Emergent States and Failure of Transnational White Brotherhood

Introduction

Reynold’s 2008 book Drawing the Global Colour Line: White Men’s Countries and the International Challenge of Racial Equality details how whiteness impacted the world by inadvertently, creating borders, immigrants, and the global color line. This historical piece stands out because as opposed to giving a blow-by-blow account of proceedings, Reynolds pieces together the most significant events of the nineteenth and early twentieth century that influenced the formation of nations. Early thinkers such as Charles Pearson postulated that for white supremacy to prevail indefinitely, there was a need for urgent action to be taken at the national level.1 However, most of the actions taken by ardent followers of this idea such as Alfred Deakin served to tear the nation away from this ideal. This essay discusses how the tenets of nation-states espoused by the British colonies and British offshoots all over the world, pronounced the death of the transnational bonds and dominion of the White man.

Discussion

One tenet of the emergent nation-states that was detrimental to white supremacy all over the world was democracy. Reynolds points out that as a political experiment in nations such as Australia, democracy was responsible for the loss of creativity, adventure, and initiative in the white man2. Notably, democracy was primarily driven by a desire to depart from the imperial British system of aristocracy which Americans and Australians, the emerging nations, despised. As the birthplace of the contemporary form of democracy, America was the first to witness the erosion of White supremacy ideals that placed the White at the top of the pyramid relative to other races. During the Radical Reconstruction, America led the way as far as allowing African Americans to have a voice. The long-suffering demographic of the blacks in America were accorded certain rights pushed for by the republicans including the right to be elected into the American congress. Thus, democracy was providing a forum for the equalization of the different peoples within a given state.
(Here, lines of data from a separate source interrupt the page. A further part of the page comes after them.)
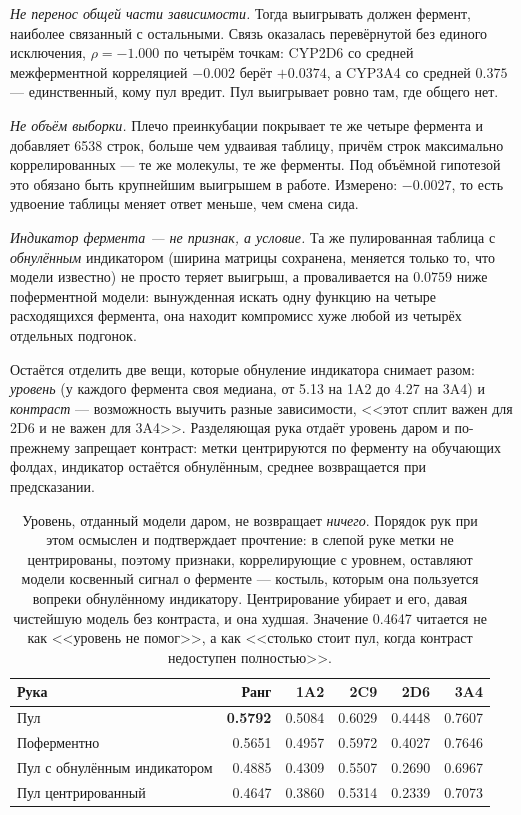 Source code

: \emph{Не перенос общей части зависимости.} Тогда выигрывать должен фермент, наиболее связанный
с остальными. Связь оказалась перевёрнутой без единого исключения, $\rho = -1.000$ по четырём
точкам: CYP2D6 со средней межферментной корреляцией $-0.002$ берёт $+0.0374$, а CYP3A4 со
средней $0.375$ --- единственный, кому пул вредит. Пул выигрывает ровно там, где общего нет.

\emph{Не объём выборки.} Плечо преинкубации покрывает те же четыре фермента и добавляет 6538
строк, больше чем удваивая таблицу, причём строк максимально коррелированных --- те же молекулы,
те же ферменты. Под объёмной гипотезой это обязано быть крупнейшим выигрышем в работе.
Измерено: $-0.0027$, то есть удвоение таблицы меняет ответ меньше, чем смена сида.

\emph{Индикатор фермента --- не признак, а условие.} Та же пулированная таблица с
\emph{обнулённым} индикатором (ширина матрицы сохранена, меняется только то, что модели
известно) не просто теряет выигрыш, а проваливается на $0.0759$ ниже поферментной модели:
вынужденная искать одну функцию на четыре расходящихся фермента, она находит компромисс хуже
любой из четырёх отдельных подгонок.

Остаётся отделить две вещи, которые обнуление индикатора снимает разом: \emph{уровень}
(у каждого фермента своя медиана, от 5.13 на 1A2 до 4.27 на 3A4) и \emph{контраст} ---
возможность выучить разные зависимости, <<этот сплит важен для 2D6 и не важен для 3A4>>.
Разделяющая рука отдаёт уровень даром и по-прежнему запрещает контраст: метки центрируются по
ферменту на обучающих фолдах, индикатор остаётся обнулённым, среднее возвращается при
предсказании.

\begin{table}[htbp]\centering\small
\begin{tabularx}{\textwidth}{@{}Xrrrrr@{}}
\toprule
Рука & Ранг & 1A2 & 2C9 & 2D6 & 3A4 \\
\midrule
Пул & \textbf{0.5792} & 0.5084 & 0.6029 & 0.4448 & 0.7607 \\
Поферментно & 0.5651 & 0.4957 & 0.5972 & 0.4027 & 0.7646 \\
Пул с обнулённым индикатором & 0.4885 & 0.4309 & 0.5507 & 0.2690 & 0.6967 \\
Пул центрированный & 0.4647 & 0.3860 & 0.5314 & 0.2339 & 0.7073 \\
\bottomrule
\end{tabularx}
\caption{Уровень, отданный модели даром, не возвращает \emph{ничего}. Порядок рук при этом
осмыслен и подтверждает прочтение: в слепой руке метки не центрированы, поэтому признаки,
коррелирующие с уровнем, оставляют модели косвенный сигнал о ферменте --- костыль, которым она
пользуется вопреки обнулённому индикатору. Центрирование убирает и его, давая чистейшую модель
без контраста, и она худшая. Значение 0.4647 читается не как <<уровень не помог>>, а как
<<столько стоит пул, когда контраст недоступен полностью>>.}
\label{tab:poolwhy}
\end{table}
At the global level, the emergent nation-states sought to fend off immigration by the “lower races” by adopting increasingly nationalistic tendencies. A case in point was the Immigration Restriction Act of 1855 passed by the Victorian government to curb Chinese immigration into Australia.3 Its goal was to curtail the rapidly growing Chinese population in gold-rich Australia. While it spurred a similar response in California in the similarly anti-immigration USA, it effectively cut off Australia further and further away from the international brotherhood of white states. This is illustrated by the fact the act, per se, was at loggerheads with the international doctrines of freedom of movement that the British had utilized so effectively to venture into other parts of the world. Reynolds notes that Anderson’s description of the nation-state as a community came into being with great force through the shoring up of national borders.4 Following this, White men were cocooned into their state land borders and effectively restricted from lofty ambitions of transnational fellowship.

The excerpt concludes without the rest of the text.